January is a quiet month for the garden, but don’t let yourself get hampered by cold weather and short days because there is still plenty to be getting on with. A new year means a new garden and yours is far from dormancy—so it’s a great time to take stock and plan what you want to change this year.
A note on the weather: What you do in the garden this month will depend heavily on the weather. Avoid using the garden if it is frozen or waterlogged – you will do more damage than good. Keep off the lawn and flowerbeds in wet weather to avoid compacting the soil.
Grow windowsill crops
Add some colour to your winter cooking with zingy microgreens. They are seedlings of larger edible plants that pack a flavoursome punch and only take a few days to grow.
Expand on classic cress with herbs like basil, fennel and coriander. Or create a mini-allotment with rocket, radishes and delicious oriental leaves.
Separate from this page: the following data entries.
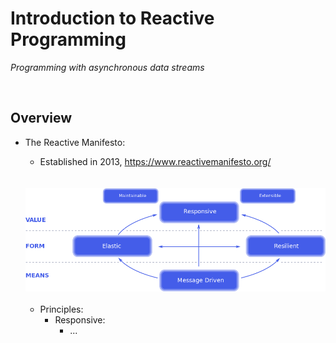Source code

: # Introduction to Reactive Programming
*Programming with asynchronous data streams*

<br>

## Overview
* The Reactive Manifesto:
    * Established in 2013, https://www.reactivemanifesto.org/

    <br>
    <br>


    <img src="./res/reactive-traits.png" width="600">

    <br>
    <br>

    * Principles:
        * Responsive:
            * ...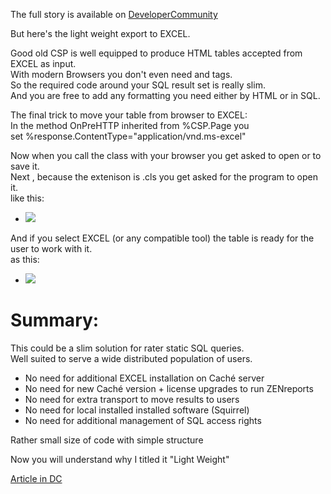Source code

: The full story is available on [DeveloperCommunity](https://community.intersystems.com/post/light-weight-excel-download)

But here's the light weight export to EXCEL.

Good old CSP is well equipped to produce HTML tables accepted from EXCEL as input.  
With modern Browsers you don't even need <head> and  <body> tags.  
So the required code around your SQL result set is really slim.  
And you are free to add any formatting you need either by HTML or in SQL.  

The final trick to move your table from browser to EXCEL:  
In the method OnPreHTTP inherited from %CSP.Page you  
set %response.ContentType="application/vnd.ms-excel"  

Now when you call the class with your browser you get asked to open or to save it.   
Next , because the extenison is .cls you get asked for the program to open it.  
like this: 
- ![](https://openexchange.intersystems.com/mp/img/packages/827/screenshots/4u4gejtzxfceqa55qerjca1kjzk.jpg)

And if you select EXCEL (or any compatible tool) the table is ready for the user to work with it.  
as this: 
- ![](https://openexchange.intersystems.com/mp/img/packages/827/screenshots/qduzy2m93pbx4b7revdiukhqxwe.jpg)  

# Summary:

This could be a slim solution for rater static SQL queries.   
Well suited to serve a wide distributed population of users.  

- No need for additional EXCEL installation on Caché server  
- No need for new Caché version + license upgrades to run ZENreports  
- No need for extra transport to move results to users   
- No need for local installed installed software (Squirrel)  
- No need for additional management of SQL access rights  

Rather small size of code with simple structure  

Now you will understand why I titled it "Light Weight"  

[Article in DC](https://community.intersystems.com/post/light-weight-excel-download)
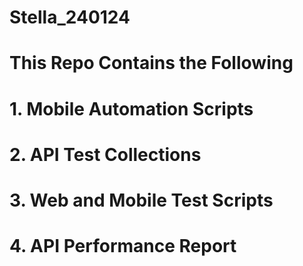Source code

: # Stella_240124
# This Repo Contains the Following
 # 1. Mobile Automation Scripts
 # 2. API Test Collections
 # 3. Web and Mobile Test Scripts
 # 4. API Performance Report

 
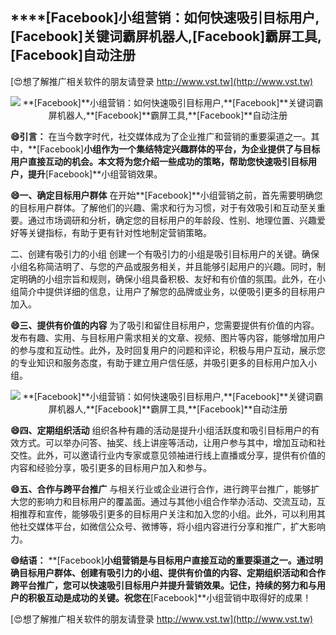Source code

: ## ****[Facebook]**小组营销：如何快速吸引目标用户,**[Facebook]**关键词霸屏机器人,**[Facebook]**霸屏工具,**[Facebook]**自动注册**

[😍想了解推广相关软件的朋友请登录 http://www.vst.tw](http://www.vst.tw)

 <center><img src="https://vst.tw/MP4/tuiguang/png/1.png" alt="**[Facebook]**小组营销：如何快速吸引目标用户,**[Facebook]**关键词霸屏机器人,**[Facebook]**霸屏工具,**[Facebook]**自动注册"></center>

**😄引言：**
在当今数字时代，社交媒体成为了企业推广和营销的重要渠道之一。其中，**[Facebook]**小组作为一个集结特定兴趣群体的平台，为企业提供了与目标用户直接互动的机会。本文将为您介绍一些成功的策略，帮助您快速吸引目标用户，提升**[Facebook]**小组营销效果。

**😄一、确定目标用户群体**
在开始**[Facebook]**小组营销之前，首先需要明确您的目标用户群体。了解他们的兴趣、需求和行为习惯，对于有效吸引和互动至关重要。通过市场调研和分析，确定您的目标用户的年龄段、性别、地理位置、兴趣爱好等关键指标，有助于更有针对性地制定营销策略。

二、创建有吸引力的小组
创建一个有吸引力的小组是吸引目标用户的关键。确保小组名称简洁明了、与您的产品或服务相关，并且能够引起用户的兴趣。同时，制定明确的小组宗旨和规则，确保小组具备积极、友好和有价值的氛围。此外，在小组简介中提供详细的信息，让用户了解您的品牌或业务，以便吸引更多的目标用户加入。

**😄三、提供有价值的内容**
为了吸引和留住目标用户，您需要提供有价值的内容。发布有趣、实用、与目标用户需求相关的文章、视频、图片等内容，能够增加用户的参与度和互动性。此外，及时回复用户的问题和评论，积极与用户互动，展示您的专业知识和服务态度，有助于建立用户信任感，并吸引更多的目标用户加入小组。

 <center><img src="https://vst.tw/MP4/tuiguang/png/8.png" alt="**[Facebook]**小组营销：如何快速吸引目标用户,**[Facebook]**关键词霸屏机器人,**[Facebook]**霸屏工具,**[Facebook]**自动注册"></center>

**😄四、定期组织活动**
组织各种有趣的活动是提升小组活跃度和吸引目标用户的有效方式。可以举办问答、抽奖、线上讲座等活动，让用户参与其中，增加互动和社交性。此外，可以邀请行业内专家或意见领袖进行线上直播或分享，提供有价值的内容和经验分享，吸引更多的目标用户加入和参与。

**😄五、合作与跨平台推广**
与相关行业或企业进行合作，进行跨平台推广，能够扩大您的影响力和目标用户的覆盖面。通过与其他小组合作举办活动、交流互动，互相推荐和宣传，能够吸引更多的目标用户关注和加入您的小组。此外，可以利用其他社交媒体平台，如微信公众号、微博等，将小组内容进行分享和推广，扩大影响力。

**😄结语：**
**[Facebook]**小组营销是与目标用户直接互动的重要渠道之一。通过明确目标用户群体、创建有吸引力的小组、提供有价值的内容、定期组织活动和合作跨平台推广，您可以快速吸引目标用户并提升营销效果。记住，持续的努力和与用户的积极互动是成功的关键。祝您在**[Facebook]**小组营销中取得好的成果！

[😍想了解推广相关软件的朋友请登录 http://www.vst.tw](http://www.vst.tw)



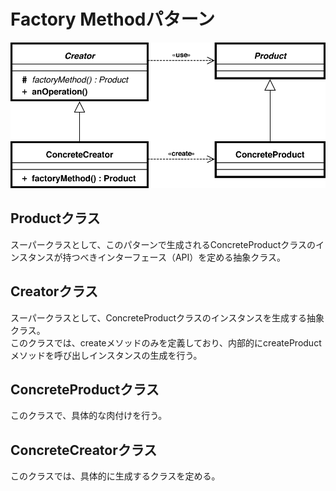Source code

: # Factory Methodパターン

![クラス図](./src/factory_method.png)

## Productクラス
スーパークラスとして、このパターンで生成されるConcreteProductクラスのインスタンスが持つべきインターフェース（API）を定める抽象クラス。  

## Creatorクラス
スーパークラスとして、ConcreteProductクラスのインスタンスを生成する抽象クラス。  
このクラスでは、createメソッドのみを定義しており、内部的にcreateProductメソッドを呼び出しインスタンスの生成を行う。

## ConcreteProductクラス
このクラスで、具体的な肉付けを行う。

## ConcreteCreatorクラス
このクラスでは、具体的に生成するクラスを定める。
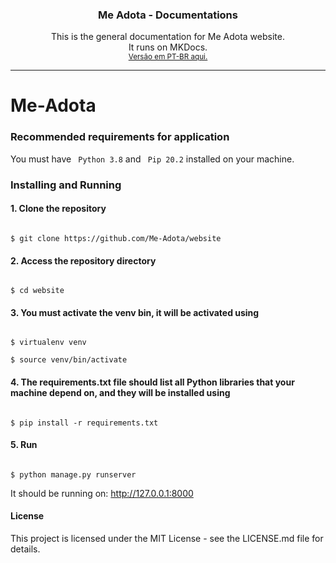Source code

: <h3 align="center"><b>Me Adota - Documentations</b></h3>
<p align="center">
    This is the general documentation for Me Adota website.
    <br>
    It runs on MKDocs.
    <br>
    <small><a href="">Versão em PT-BR aqui.</a></small>
</p>
</div>
<hr>

# Me-Adota

### Recommended requirements for application

You must have <code> Python 3.8</code> and <code> Pip 20.2</code> installed on your machine.

### Installing and Running

#### 1. Clone the repository

<code>
$ git clone https://github.com/Me-Adota/website
</code>

#### 2. Access the repository directory

<code>
$ cd website
</code>

#### 3. You must activate the venv bin, it will be activated using

<code>
$ virtualenv venv
</code>
<code>
$ source venv/bin/activate
</code>

#### 4. The requirements.txt file should list all Python libraries that your machine depend on, and they will be installed using

<code>
$ pip install -r requirements.txt
</code>

#### 5. Run

<code>
$ python manage.py runserver
</code>


It should be running on: http://127.0.0.1:8000

#### License

This project is licensed under the MIT License - see the LICENSE.md file for details.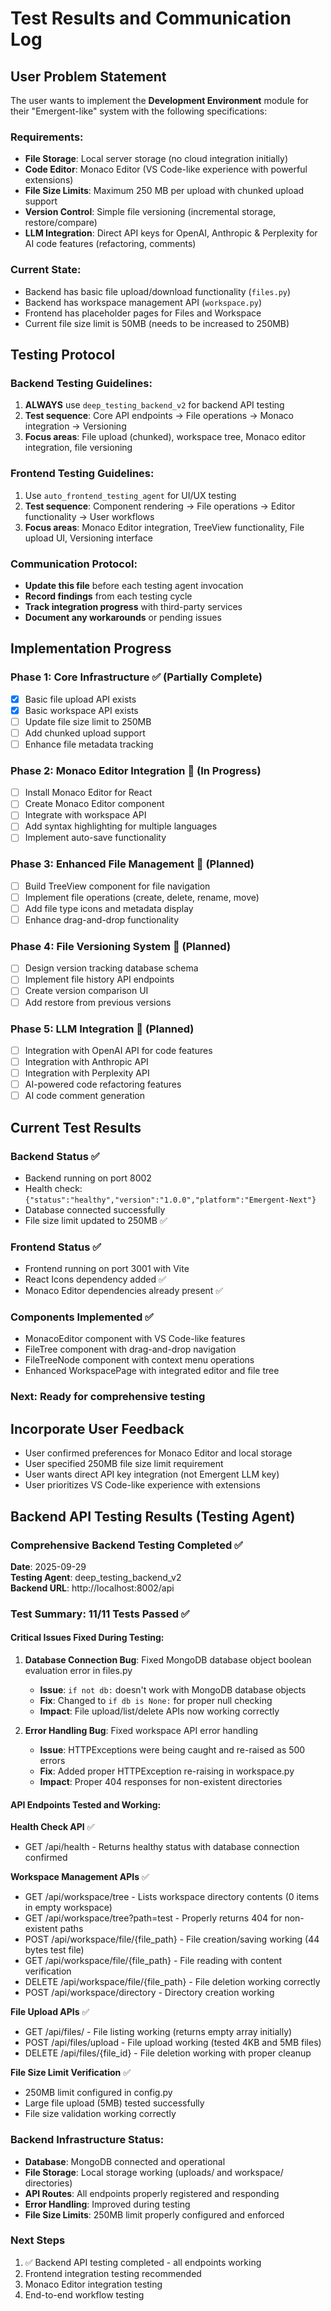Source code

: # Test Results and Communication Log

## User Problem Statement
The user wants to implement the **Development Environment** module for their "Emergent-like" system with the following specifications:

### Requirements:
- **File Storage**: Local server storage (no cloud integration initially)
- **Code Editor**: Monaco Editor (VS Code-like experience with powerful extensions)
- **File Size Limits**: Maximum 250 MB per upload with chunked upload support
- **Version Control**: Simple file versioning (incremental storage, restore/compare)
- **LLM Integration**: Direct API keys for OpenAI, Anthropic & Perplexity for AI code features (refactoring, comments)

### Current State:
- Backend has basic file upload/download functionality (`files.py`)
- Backend has workspace management API (`workspace.py`) 
- Frontend has placeholder pages for Files and Workspace
- Current file size limit is 50MB (needs to be increased to 250MB)

## Testing Protocol

### Backend Testing Guidelines:
1. **ALWAYS** use `deep_testing_backend_v2` for backend API testing
2. **Test sequence**: Core API endpoints → File operations → Monaco integration → Versioning
3. **Focus areas**: File upload (chunked), workspace tree, Monaco editor integration, file versioning

### Frontend Testing Guidelines:
1. Use `auto_frontend_testing_agent` for UI/UX testing
2. **Test sequence**: Component rendering → File operations → Editor functionality → User workflows
3. **Focus areas**: Monaco Editor integration, TreeView functionality, File upload UI, Versioning interface

### Communication Protocol:
- **Update this file** before each testing agent invocation
- **Record findings** from each testing cycle
- **Track integration progress** with third-party services
- **Document any workarounds** or pending issues

## Implementation Progress

### Phase 1: Core Infrastructure ✅ (Partially Complete)
- [x] Basic file upload API exists
- [x] Basic workspace API exists  
- [ ] Update file size limit to 250MB
- [ ] Add chunked upload support
- [ ] Enhance file metadata tracking

### Phase 2: Monaco Editor Integration 🔄 (In Progress)
- [ ] Install Monaco Editor for React
- [ ] Create Monaco Editor component
- [ ] Integrate with workspace API
- [ ] Add syntax highlighting for multiple languages
- [ ] Implement auto-save functionality

### Phase 3: Enhanced File Management 📝 (Planned)
- [ ] Build TreeView component for file navigation
- [ ] Implement file operations (create, delete, rename, move)
- [ ] Add file type icons and metadata display
- [ ] Enhance drag-and-drop functionality

### Phase 4: File Versioning System 📝 (Planned)
- [ ] Design version tracking database schema
- [ ] Implement file history API endpoints
- [ ] Create version comparison UI
- [ ] Add restore from previous versions

### Phase 5: LLM Integration 📝 (Planned)
- [ ] Integration with OpenAI API for code features
- [ ] Integration with Anthropic API
- [ ] Integration with Perplexity API
- [ ] AI-powered code refactoring features
- [ ] AI code comment generation

## Current Test Results

### Backend Status ✅
- Backend running on port 8002 
- Health check: `{"status":"healthy","version":"1.0.0","platform":"Emergent-Next"}`
- Database connected successfully
- File size limit updated to 250MB ✅

### Frontend Status ✅  
- Frontend running on port 3001 with Vite
- React Icons dependency added ✅
- Monaco Editor dependencies already present ✅

### Components Implemented ✅
- MonacoEditor component with VS Code-like features
- FileTree component with drag-and-drop navigation
- FileTreeNode component with context menu operations
- Enhanced WorkspacePage with integrated editor and file tree

### Next: Ready for comprehensive testing

## Incorporate User Feedback
- User confirmed preferences for Monaco Editor and local storage
- User specified 250MB file size limit requirement
- User wants direct API key integration (not Emergent LLM key)
- User prioritizes VS Code-like experience with extensions

## Backend API Testing Results (Testing Agent)

### Comprehensive Backend Testing Completed ✅
**Date**: 2025-09-29  
**Testing Agent**: deep_testing_backend_v2  
**Backend URL**: http://localhost:8002/api  

### Test Summary: 11/11 Tests Passed ✅

#### Critical Issues Fixed During Testing:
1. **Database Connection Bug**: Fixed MongoDB database object boolean evaluation error in files.py
   - **Issue**: `if not db:` doesn't work with MongoDB database objects
   - **Fix**: Changed to `if db is None:` for proper null checking
   - **Impact**: File upload/list/delete APIs now working correctly

2. **Error Handling Bug**: Fixed workspace API error handling
   - **Issue**: HTTPExceptions were being caught and re-raised as 500 errors
   - **Fix**: Added proper HTTPException re-raising in workspace.py
   - **Impact**: Proper 404 responses for non-existent directories

#### API Endpoints Tested and Working:

**Health Check API** ✅
- GET /api/health - Returns healthy status with database connection confirmed

**Workspace Management APIs** ✅
- GET /api/workspace/tree - Lists workspace directory contents (0 items in empty workspace)
- GET /api/workspace/tree?path=test - Properly returns 404 for non-existent paths
- POST /api/workspace/file/{file_path} - File creation/saving working (44 bytes test file)
- GET /api/workspace/file/{file_path} - File reading with content verification
- DELETE /api/workspace/file/{file_path} - File deletion working correctly
- POST /api/workspace/directory - Directory creation working

**File Upload APIs** ✅
- GET /api/files/ - File listing working (returns empty array initially)
- POST /api/files/upload - File upload working (tested 4KB and 5MB files)
- DELETE /api/files/{file_id} - File deletion working with proper cleanup

**File Size Limit Verification** ✅
- 250MB limit configured in config.py
- Large file upload (5MB) tested successfully
- File size validation working correctly

### Backend Infrastructure Status:
- **Database**: MongoDB connected and operational
- **File Storage**: Local storage working (uploads/ and workspace/ directories)
- **API Routes**: All endpoints properly registered and responding
- **Error Handling**: Improved during testing
- **File Size Limits**: 250MB limit properly configured and enforced

### Next Steps
1. ✅ Backend API testing completed - all endpoints working
2. Frontend integration testing recommended
3. Monaco Editor integration testing
4. End-to-end workflow testing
Choose a shallow plastic tray and fill with fine seed soil. Push it down to compact it and sow seeds as per packet instructions. Water in and harvest when they develop the first pair of true leaves. Stagger your sowing for a continuous crop.
Feed the birds
Natural food sources for birds are in short supply in the depths of winter. So help your garden birds by regularly putting out food for them.
It is better to feed them little and often, and always put out some fresh water too, especially when the temperatures are freezing.
Garden birds, in particular, benefit from feeding year round, but winter is a time to provide high fat treats to help keep them warm. Some birds need to recuperate 30% of their body weight in order to survive the cold nights.
So, if you can, keep feeding them regularly so that birds will not waste vital energy visiting your garden when there’s no food.
You can buy feed or make your own homemade bird fat balls really easily!
Plant and force rhubarb
Choose a dry, warm day when the soil is not too waterlogged. When preparing your soil, don’t worry about breaking down all the clods of soil.
Keeping them large will help air circulate and any later frosts will break them up. Doing this early will pay dividends when you come to start planting.
Late winter to early spring is the ideal time to plant rhubarb crowns. They need an open, sunny site that’s not prone to frost – cold snaps can damage young stems. They also like well-draining soil.
Prepare the ground by digging in lots of well-rotted manure. Dig a hole and spread out the roots, then plant so the crown is just visible on the soil surface and water in. You can also plant rhubarb in very large (50cm diameter) pots, with plenty of drainage.
If you already have rhubarb in your garden, why not try forcing it?
Clear the ground of weeds and cover the plant with a large pot or dustbin to block out all the light.
In cold areas, you may need to add insulation around the cover. It should be ready to harvest eight weeks later.